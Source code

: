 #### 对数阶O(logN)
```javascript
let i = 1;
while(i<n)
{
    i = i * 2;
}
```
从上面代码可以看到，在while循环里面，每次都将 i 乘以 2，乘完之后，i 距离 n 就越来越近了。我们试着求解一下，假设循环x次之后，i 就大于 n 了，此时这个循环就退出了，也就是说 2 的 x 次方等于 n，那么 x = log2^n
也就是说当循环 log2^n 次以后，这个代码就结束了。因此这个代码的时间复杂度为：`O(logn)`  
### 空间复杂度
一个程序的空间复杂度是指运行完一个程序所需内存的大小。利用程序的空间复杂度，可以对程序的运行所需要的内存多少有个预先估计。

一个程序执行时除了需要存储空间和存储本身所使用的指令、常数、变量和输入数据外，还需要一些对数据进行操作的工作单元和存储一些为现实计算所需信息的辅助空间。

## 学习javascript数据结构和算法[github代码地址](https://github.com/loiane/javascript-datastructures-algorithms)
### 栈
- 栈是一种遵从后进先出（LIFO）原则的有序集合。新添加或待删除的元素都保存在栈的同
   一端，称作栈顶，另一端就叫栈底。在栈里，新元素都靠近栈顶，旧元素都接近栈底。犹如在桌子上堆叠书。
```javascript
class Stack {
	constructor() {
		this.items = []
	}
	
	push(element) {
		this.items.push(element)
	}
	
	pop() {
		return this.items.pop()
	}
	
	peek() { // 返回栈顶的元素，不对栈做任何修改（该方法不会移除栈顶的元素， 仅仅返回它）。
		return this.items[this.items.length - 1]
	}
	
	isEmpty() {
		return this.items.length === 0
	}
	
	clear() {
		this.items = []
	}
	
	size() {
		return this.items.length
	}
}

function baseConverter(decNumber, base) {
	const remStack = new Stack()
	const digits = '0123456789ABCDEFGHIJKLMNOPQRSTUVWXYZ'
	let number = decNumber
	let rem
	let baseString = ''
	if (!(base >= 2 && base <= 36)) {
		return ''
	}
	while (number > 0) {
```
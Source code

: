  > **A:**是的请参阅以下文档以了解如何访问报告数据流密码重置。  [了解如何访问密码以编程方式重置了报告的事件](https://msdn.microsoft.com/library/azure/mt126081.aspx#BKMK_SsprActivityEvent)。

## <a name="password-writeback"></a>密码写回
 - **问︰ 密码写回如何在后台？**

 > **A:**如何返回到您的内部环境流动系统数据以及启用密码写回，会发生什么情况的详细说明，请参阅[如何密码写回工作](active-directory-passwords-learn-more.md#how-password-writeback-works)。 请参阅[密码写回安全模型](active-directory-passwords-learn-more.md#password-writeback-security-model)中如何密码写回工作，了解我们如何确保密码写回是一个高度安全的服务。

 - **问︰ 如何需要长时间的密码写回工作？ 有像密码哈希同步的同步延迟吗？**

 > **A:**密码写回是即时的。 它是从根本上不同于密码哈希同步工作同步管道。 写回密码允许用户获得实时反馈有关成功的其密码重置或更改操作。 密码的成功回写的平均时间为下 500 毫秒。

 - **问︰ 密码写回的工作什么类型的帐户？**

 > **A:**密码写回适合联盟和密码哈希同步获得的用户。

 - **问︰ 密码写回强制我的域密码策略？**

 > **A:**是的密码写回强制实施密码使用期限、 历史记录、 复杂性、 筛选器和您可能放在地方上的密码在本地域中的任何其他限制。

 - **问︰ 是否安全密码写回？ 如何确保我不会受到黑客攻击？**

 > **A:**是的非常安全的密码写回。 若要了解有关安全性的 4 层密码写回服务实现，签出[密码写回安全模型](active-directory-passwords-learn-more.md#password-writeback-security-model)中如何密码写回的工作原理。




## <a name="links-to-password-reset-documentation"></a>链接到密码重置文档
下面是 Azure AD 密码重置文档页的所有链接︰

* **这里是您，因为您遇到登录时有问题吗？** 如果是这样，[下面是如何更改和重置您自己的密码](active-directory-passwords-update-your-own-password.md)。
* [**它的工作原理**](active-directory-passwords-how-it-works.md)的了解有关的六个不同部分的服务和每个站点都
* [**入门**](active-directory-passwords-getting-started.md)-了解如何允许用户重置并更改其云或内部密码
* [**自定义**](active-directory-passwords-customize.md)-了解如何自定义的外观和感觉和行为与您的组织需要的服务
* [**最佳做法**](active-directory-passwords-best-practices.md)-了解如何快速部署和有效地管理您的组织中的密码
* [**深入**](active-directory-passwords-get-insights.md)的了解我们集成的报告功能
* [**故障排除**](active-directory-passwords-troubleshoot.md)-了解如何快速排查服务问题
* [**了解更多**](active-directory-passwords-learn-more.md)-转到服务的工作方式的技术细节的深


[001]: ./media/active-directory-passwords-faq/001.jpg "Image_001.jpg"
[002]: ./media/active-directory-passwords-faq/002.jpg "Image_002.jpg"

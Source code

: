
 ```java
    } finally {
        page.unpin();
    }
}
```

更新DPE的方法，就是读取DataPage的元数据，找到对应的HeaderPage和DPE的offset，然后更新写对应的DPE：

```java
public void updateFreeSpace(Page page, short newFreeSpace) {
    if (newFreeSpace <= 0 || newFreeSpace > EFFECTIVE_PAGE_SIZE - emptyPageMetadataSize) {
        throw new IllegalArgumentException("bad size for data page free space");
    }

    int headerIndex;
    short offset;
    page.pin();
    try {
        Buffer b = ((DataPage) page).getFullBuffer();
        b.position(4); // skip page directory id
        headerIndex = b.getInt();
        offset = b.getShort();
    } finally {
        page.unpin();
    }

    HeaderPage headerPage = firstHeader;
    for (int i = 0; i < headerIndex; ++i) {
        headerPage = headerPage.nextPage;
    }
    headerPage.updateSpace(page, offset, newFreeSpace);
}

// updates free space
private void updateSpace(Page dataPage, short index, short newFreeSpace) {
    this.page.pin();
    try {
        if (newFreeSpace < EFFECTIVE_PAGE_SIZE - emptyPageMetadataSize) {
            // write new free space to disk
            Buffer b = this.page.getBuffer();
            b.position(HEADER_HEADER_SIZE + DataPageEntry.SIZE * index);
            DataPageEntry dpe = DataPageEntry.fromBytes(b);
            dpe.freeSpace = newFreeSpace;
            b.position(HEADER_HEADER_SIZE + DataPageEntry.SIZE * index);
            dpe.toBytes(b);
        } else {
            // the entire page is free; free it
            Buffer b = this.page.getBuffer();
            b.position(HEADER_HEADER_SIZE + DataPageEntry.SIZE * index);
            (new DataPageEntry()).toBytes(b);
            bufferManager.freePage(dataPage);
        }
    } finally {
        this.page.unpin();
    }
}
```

------------

The task:
The output must consist solely of the lines from the first line of the records through the line containing "- **问︰ 密码写回如何在后台？**", reproduced exactly.

Response to the task:
Source code

: #### 对数阶O(logN)
```javascript
let i = 1;
while(i<n)
{
    i = i * 2;
}
```
从上面代码可以看到，在while循环里面，每次都将 i 乘以 2，乘完之后，i 距离 n 就越来越近了。我们试着求解一下，假设循环x次之后，i 就大于 n 了，此时这个循环就退出了，也就是说 2 的 x 次方等于 n，那么 x = log2^n
也就是说当循环 log2^n 次以后，这个代码就结束了。因此这个代码的时间复杂度为：`O(logn)`  
### 空间复杂度
一个程序的空间复杂度是指运行完一个程序所需内存的大小。利用程序的空间复杂度，可以对程序的运行所需要的内存多少有个预先估计。

一个程序执行时除了需要存储空间和存储本身所使用的指令、常数、变量和输入数据外，还需要一些对数据进行操作的工作单元和存储一些为现实计算所需信息的辅助空间。

## 学习javascript数据结构和算法[github代码地址](https://github.com/loiane/javascript-datastructures-algorithms)
### 栈
- 栈是一种遵从后进先出（LIFO）原则的有序集合。新添加或待删除的元素都保存在栈的同
   一端，称作栈顶，另一端就叫栈底。在栈里，新元素都靠近栈顶，旧元素都接近栈底。犹如在桌子上堆叠书。
```javascript
class Stack {
	constructor() {
		this.items = []
	}
	
	push(element) {
		this.items.push(element)
	}
	
	pop() {
		return this.items.pop()
	}
	
	peek() { // 返回栈顶的元素，不对栈做任何修改（该方法不会移除栈顶的元素， 仅仅返回它）。
		return this.items[this.items.length - 1]
	}
	
	isEmpty() {
		return this.items.length === 0
	}
	
	clear() {
		this.items = []
	}
	
	size() {
		return this.items.length
	}
}

function baseConverter(decNumber, base) {
	const remStack = new Stack()
	const digits = '0123456789ABCDEFGHIJKLMNOPQRSTUVWXYZ'
	let number = decNumber
	let rem
	let baseString = ''
	if (!(base >= 2 && base <= 36)) {
		return ''
	}
	while (number > 0) {
```
Source code

:  > **A:**是的请参阅以下文档以了解如何访问报告数据流密码重置。  [了解如何访问密码以编程方式重置了报告的事件](https://msdn.microsoft.com/library/azure/mt126081.aspx#BKMK_SsprActivityEvent)。

## <a name="password-writeback"></a>密码写回
 - **问︰ 密码写回如何在后台？**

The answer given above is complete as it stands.